### YOUR INSTRUCTIONS
Transcribe exactly the span of lines that begins the records and ends with the line holding "2. table 是共享的，table", both boundary lines included.

### PROVIDED MATERIAL
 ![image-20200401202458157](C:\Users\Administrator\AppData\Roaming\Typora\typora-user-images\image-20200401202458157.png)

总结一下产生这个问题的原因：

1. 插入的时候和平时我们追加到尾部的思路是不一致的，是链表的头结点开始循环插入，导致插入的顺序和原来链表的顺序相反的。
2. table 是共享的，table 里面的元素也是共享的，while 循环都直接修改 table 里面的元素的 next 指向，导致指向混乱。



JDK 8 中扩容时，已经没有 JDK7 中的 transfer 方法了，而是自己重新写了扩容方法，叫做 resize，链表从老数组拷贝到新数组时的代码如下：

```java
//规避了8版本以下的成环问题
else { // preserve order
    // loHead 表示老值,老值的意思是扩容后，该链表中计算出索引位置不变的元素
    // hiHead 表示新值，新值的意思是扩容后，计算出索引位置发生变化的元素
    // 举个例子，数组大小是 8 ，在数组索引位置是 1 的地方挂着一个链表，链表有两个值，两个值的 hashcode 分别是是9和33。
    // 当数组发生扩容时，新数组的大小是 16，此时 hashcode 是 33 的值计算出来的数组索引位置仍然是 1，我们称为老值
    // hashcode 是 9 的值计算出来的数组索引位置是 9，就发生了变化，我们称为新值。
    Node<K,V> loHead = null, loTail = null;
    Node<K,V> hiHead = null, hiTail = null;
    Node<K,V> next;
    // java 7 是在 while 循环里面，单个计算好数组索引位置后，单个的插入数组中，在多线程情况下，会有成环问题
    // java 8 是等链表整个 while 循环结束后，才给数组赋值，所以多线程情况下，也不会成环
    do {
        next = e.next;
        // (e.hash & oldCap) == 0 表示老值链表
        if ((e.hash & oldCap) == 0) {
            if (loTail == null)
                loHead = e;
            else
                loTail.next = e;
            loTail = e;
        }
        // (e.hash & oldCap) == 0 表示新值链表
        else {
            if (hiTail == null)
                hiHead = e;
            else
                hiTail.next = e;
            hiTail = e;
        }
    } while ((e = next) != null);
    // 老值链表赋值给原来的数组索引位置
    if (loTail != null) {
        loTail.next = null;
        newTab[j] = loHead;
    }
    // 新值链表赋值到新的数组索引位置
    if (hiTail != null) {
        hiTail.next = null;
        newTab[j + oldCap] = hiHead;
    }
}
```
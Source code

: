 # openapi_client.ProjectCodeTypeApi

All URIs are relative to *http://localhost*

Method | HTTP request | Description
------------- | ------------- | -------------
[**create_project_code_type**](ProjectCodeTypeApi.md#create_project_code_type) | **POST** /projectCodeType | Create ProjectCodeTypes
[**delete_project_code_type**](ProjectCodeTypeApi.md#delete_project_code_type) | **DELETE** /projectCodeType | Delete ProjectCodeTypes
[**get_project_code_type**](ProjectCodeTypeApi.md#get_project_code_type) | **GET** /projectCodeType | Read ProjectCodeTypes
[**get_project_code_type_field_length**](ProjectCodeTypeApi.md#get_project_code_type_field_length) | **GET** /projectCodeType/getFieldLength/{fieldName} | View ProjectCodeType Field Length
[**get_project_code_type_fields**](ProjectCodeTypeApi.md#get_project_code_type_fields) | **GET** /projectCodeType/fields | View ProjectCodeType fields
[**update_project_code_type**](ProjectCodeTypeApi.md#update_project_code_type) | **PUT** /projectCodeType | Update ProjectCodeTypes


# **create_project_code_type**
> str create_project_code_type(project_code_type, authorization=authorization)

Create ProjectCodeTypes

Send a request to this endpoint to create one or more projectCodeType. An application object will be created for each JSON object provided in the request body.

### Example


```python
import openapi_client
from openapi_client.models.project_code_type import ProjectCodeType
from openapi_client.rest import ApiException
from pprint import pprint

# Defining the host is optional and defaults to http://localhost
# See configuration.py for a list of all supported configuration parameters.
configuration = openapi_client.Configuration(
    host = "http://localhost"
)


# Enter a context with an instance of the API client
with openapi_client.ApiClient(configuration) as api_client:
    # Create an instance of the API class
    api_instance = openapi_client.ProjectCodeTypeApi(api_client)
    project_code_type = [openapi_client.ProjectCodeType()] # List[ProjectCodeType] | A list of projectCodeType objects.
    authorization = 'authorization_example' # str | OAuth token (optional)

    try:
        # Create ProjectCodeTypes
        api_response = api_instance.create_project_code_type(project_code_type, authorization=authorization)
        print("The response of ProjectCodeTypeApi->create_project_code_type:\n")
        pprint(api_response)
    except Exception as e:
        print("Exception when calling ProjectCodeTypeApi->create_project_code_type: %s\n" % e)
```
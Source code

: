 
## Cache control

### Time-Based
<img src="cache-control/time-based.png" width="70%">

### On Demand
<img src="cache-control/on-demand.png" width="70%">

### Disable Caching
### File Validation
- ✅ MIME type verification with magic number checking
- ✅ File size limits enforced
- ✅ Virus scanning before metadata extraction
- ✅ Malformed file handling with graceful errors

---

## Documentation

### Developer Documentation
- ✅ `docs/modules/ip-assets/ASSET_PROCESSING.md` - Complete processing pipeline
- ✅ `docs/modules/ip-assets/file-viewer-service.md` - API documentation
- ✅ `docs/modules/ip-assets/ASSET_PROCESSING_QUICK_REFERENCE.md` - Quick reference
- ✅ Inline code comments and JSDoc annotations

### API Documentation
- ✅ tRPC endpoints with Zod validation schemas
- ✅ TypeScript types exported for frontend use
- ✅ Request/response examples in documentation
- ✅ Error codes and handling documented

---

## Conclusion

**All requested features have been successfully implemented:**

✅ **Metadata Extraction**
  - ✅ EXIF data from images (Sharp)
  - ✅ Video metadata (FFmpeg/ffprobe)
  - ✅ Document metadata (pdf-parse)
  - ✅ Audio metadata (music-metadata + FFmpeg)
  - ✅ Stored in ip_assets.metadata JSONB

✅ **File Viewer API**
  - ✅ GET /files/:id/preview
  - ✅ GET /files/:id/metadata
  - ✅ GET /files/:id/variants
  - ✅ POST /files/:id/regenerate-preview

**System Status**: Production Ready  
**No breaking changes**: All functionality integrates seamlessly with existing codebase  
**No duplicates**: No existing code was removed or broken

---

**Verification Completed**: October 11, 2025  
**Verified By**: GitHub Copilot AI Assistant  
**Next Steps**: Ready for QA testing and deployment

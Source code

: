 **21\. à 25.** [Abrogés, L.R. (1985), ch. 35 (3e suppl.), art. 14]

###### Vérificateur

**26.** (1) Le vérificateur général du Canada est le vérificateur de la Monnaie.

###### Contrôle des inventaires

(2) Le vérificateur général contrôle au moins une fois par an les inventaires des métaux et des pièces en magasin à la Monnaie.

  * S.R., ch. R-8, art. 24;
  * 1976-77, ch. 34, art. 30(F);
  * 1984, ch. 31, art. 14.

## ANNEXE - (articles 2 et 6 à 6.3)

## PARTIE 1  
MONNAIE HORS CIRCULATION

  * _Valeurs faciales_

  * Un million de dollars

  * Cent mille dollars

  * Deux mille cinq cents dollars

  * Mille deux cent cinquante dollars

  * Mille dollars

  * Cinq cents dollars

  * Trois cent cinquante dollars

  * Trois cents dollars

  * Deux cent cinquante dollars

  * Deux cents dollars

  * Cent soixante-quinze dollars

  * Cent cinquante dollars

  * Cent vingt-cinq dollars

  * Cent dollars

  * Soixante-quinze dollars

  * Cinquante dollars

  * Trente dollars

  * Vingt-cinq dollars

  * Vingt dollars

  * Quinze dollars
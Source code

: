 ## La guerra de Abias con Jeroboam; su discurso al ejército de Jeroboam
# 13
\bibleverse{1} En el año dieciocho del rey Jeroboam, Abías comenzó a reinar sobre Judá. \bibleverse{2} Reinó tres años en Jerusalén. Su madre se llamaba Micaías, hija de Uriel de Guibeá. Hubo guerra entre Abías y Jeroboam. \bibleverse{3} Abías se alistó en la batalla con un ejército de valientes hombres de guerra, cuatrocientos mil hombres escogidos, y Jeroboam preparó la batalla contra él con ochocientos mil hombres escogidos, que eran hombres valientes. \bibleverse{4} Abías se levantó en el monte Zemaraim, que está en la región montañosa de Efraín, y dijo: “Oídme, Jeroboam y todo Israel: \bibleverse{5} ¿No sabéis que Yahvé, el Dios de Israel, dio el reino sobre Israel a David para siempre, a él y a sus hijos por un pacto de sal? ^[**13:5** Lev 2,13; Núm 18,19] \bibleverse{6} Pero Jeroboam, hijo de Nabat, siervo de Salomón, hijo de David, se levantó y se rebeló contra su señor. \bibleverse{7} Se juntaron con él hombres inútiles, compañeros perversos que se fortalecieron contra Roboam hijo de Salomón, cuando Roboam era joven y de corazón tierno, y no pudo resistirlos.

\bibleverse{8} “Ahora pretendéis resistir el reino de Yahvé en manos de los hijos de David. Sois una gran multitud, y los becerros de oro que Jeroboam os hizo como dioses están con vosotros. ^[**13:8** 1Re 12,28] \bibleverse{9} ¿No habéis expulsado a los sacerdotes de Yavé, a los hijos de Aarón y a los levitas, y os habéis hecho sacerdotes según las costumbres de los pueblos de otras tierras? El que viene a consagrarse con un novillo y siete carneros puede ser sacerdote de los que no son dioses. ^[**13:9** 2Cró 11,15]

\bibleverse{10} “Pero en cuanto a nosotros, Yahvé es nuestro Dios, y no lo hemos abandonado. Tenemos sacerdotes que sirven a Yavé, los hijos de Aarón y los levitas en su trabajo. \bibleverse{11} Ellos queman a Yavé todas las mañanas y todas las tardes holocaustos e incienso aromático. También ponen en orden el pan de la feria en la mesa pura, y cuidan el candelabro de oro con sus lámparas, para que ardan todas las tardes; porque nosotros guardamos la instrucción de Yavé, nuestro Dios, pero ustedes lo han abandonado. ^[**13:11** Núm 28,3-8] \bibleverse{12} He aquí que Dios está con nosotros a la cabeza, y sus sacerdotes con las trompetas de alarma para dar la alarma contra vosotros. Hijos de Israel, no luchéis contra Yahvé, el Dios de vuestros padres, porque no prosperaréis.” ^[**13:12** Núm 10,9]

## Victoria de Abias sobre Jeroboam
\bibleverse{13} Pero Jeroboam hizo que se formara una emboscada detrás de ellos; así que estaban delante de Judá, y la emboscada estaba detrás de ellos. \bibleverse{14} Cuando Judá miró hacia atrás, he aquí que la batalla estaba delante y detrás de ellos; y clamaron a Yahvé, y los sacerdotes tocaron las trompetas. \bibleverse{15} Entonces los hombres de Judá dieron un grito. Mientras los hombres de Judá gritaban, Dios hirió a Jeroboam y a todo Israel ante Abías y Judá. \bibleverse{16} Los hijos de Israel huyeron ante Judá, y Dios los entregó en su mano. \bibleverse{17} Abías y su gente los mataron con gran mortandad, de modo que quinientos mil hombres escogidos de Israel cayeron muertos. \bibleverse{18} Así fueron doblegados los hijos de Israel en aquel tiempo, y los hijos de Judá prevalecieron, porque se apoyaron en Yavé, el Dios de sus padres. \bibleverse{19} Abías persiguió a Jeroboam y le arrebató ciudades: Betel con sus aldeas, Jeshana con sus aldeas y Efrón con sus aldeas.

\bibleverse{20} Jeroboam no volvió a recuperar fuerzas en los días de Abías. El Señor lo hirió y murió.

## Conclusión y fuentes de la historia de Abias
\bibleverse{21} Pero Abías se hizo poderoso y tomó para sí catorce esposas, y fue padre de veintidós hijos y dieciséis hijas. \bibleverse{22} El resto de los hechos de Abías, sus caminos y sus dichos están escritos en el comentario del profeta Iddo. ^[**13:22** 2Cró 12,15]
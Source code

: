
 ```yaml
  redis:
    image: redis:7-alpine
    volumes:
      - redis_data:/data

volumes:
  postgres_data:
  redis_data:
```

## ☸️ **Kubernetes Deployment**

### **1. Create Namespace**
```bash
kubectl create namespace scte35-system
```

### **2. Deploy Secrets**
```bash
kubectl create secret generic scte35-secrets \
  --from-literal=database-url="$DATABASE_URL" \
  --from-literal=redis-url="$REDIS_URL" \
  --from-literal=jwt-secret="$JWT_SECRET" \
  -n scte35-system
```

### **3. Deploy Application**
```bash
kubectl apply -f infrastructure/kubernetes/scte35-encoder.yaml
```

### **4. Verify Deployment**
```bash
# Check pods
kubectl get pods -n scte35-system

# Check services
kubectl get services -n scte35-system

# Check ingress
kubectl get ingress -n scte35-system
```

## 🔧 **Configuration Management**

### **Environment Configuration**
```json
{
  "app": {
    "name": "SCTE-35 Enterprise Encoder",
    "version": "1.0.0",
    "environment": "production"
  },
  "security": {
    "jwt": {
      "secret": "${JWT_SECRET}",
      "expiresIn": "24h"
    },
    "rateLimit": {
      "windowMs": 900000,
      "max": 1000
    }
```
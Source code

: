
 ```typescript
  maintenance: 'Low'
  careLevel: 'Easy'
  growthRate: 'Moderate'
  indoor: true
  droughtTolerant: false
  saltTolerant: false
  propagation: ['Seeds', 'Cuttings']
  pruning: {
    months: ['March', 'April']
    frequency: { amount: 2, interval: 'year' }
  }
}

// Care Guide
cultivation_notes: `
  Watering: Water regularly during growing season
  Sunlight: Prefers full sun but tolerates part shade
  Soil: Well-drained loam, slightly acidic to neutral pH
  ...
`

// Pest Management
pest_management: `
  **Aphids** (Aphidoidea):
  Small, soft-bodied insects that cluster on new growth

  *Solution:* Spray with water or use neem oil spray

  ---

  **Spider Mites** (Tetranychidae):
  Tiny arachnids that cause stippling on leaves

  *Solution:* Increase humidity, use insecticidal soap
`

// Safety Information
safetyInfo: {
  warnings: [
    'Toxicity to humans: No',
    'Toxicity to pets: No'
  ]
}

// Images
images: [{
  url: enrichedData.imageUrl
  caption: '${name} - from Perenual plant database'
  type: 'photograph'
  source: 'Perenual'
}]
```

### YOUR SOLUTION
 ![image-20200401202458157](C:\Users\Administrator\AppData\Roaming\Typora\typora-user-images\image-20200401202458157.png)

总结一下产生这个问题的原因：

1. 插入的时候和平时我们追加到尾部的思路是不一致的，是链表的头结点开始循环插入，导致插入的顺序和原来链表的顺序相反的。
2. table 是共享的，table 里面的元素也是共享的，while 循环都直接修改 table 里面的元素的 next 指向，导致指向混乱。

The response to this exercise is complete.